:: AVAILABLE DATA ::
====================
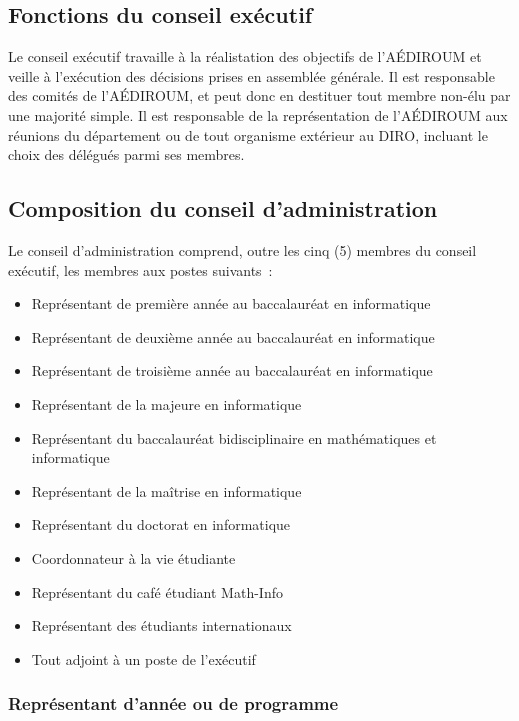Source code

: \documentclass{aediroum}
\begin{document}
\subsection{Fonctions du conseil exécutif}\label{sec:fonctions-du-conseil-executif}

Le conseil exécutif travaille à la réalistation des objectifs de l'AÉDIROUM et veille à l'exécution des décisions prises en assemblée générale. Il est responsable des comités de l'AÉDIROUM, et peut donc en destituer tout membre non-élu par une majorité simple. Il est responsable de la représentation de l'AÉDIROUM aux réunions du département ou de tout organisme extérieur au DIRO, incluant le choix des délégués parmi ses membres.

\subsection{Composition du conseil d'administration}\label{sec:composition-du-conseil-dadministration}

Le conseil d'administration comprend, outre les cinq (5) membres du conseil exécutif, les membres aux postes suivants~:
\begin{itemize}
\item Représentant de première année au baccalauréat en informatique
\item Représentant de deuxième année au baccalauréat en informatique
\item Représentant de troisième année au baccalauréat en informatique
\item Représentant de la majeure en informatique
\item Représentant du baccalauréat bidisciplinaire en mathématiques et informatique
\item Représentant de la maîtrise en informatique
\item Représentant du doctorat en informatique
\item Coordonnateur à la vie étudiante
\item Représentant du café étudiant Math-Info
\item Représentant des étudiants internationaux
\item Tout adjoint à un poste de l'exécutif
\end{itemize}

\subsubsection{Représentant d'année ou de programme}\label{sec:representant-dannee-ou-de-programme}
\end{document}
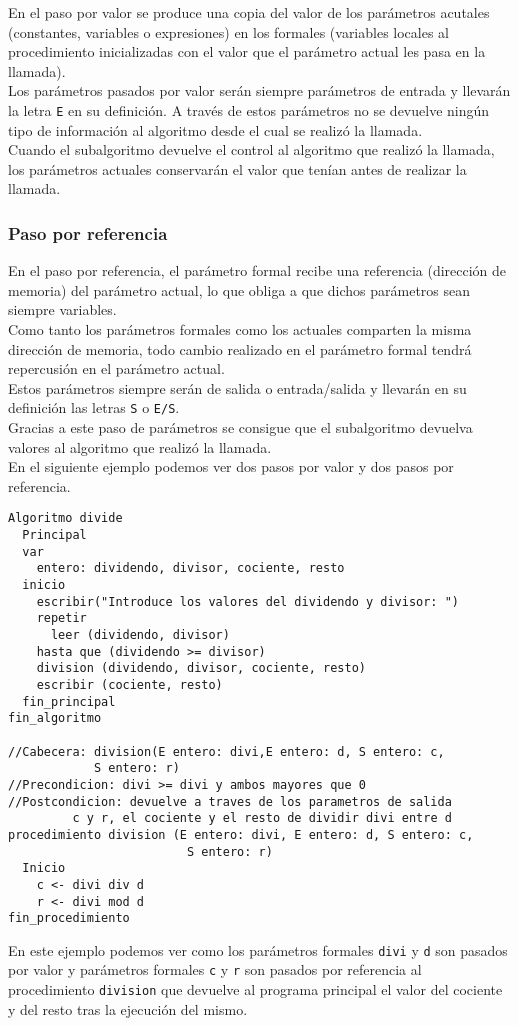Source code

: \documentclass[12pt,letterpaper]{article}
\begin{document}
En el paso por valor se produce una copia del valor de los parámetros acutales (constantes, variables o expresiones) en los formales (variables locales al procedimiento inicializadas con el valor que el parámetro actual les pasa en la llamada).\\
Los parámetros pasados por valor serán siempre parámetros de entrada y llevarán la letra \texttt{E} en su definición. A través de estos parámetros no se devuelve ningún tipo de información al algoritmo desde el cual se realizó la llamada.\\
Cuando el subalgoritmo devuelve el control al algoritmo que realizó la llamada, los parámetros actuales conservarán el valor que tenían antes de realizar la llamada.

\subsubsection{Paso por referencia}
En el paso por referencia, el parámetro formal recibe una referencia (dirección de memoria) del parámetro actual, lo que obliga a que dichos parámetros sean siempre variables.\\
Como tanto los parámetros formales como los actuales comparten la misma dirección de memoria, todo cambio realizado en el parámetro formal tendrá repercusión en el parámetro actual.\\
Estos parámetros siempre serán de salida o entrada/salida y llevarán en su definición las letras \texttt{S} o \texttt{E/S}.\\
Gracias a este paso de parámetros se consigue que el subalgoritmo devuelva valores al algoritmo que realizó la llamada.\\
En el siguiente ejemplo podemos ver dos pasos por valor y dos pasos por referencia.
\begin{lstlisting}
Algoritmo divide
  Principal
  var
    entero: dividendo, divisor, cociente, resto
  inicio
    escribir("Introduce los valores del dividendo y divisor: ")
    repetir
      leer (dividendo, divisor)
    hasta que (dividendo >= divisor)
    division (dividendo, divisor, cociente, resto)
    escribir (cociente, resto)
  fin_principal
fin_algoritmo
	
//Cabecera: division(E entero: divi,E entero: d, S entero: c,
            S entero: r)
//Precondicion: divi >= divi y ambos mayores que 0
//Postcondicion: devuelve a traves de los parametros de salida
         c y r, el cociente y el resto de dividir divi entre d
procedimiento division (E entero: divi, E entero: d, S entero: c,
                         S entero: r)
  Inicio
    c <- divi div d
    r <- divi mod d
fin_procedimiento
\end{lstlisting}
En este ejemplo podemos ver como los parámetros formales \texttt{divi} y \texttt{d} son pasados por valor y parámetros formales \texttt{c} y \texttt{r} son pasados por referencia al procedimiento \texttt{division} que devuelve al programa principal el valor del cociente y del resto tras la ejecución del mismo.
\end{document}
====================
:: WHAT THE EXERCISE ASKS ::
Write out exactly the lines above from the line with "deuxième année au baccalauréat en informatique" through the line with "des étudiants internationaux", both of them included, and leave out all other lines.

:: WRITTEN RESPONSE ::
\item Représentant de deuxième année au baccalauréat en informatique
\item Représentant de troisième année au baccalauréat en informatique
\item Représentant de la majeure en informatique
\item Représentant du baccalauréat bidisciplinaire en mathématiques et informatique
\item Représentant de la maîtrise en informatique
\item Représentant du doctorat en informatique
\item Coordonnateur à la vie étudiante
\item Représentant du café étudiant Math-Info
\item Représentant des étudiants internationaux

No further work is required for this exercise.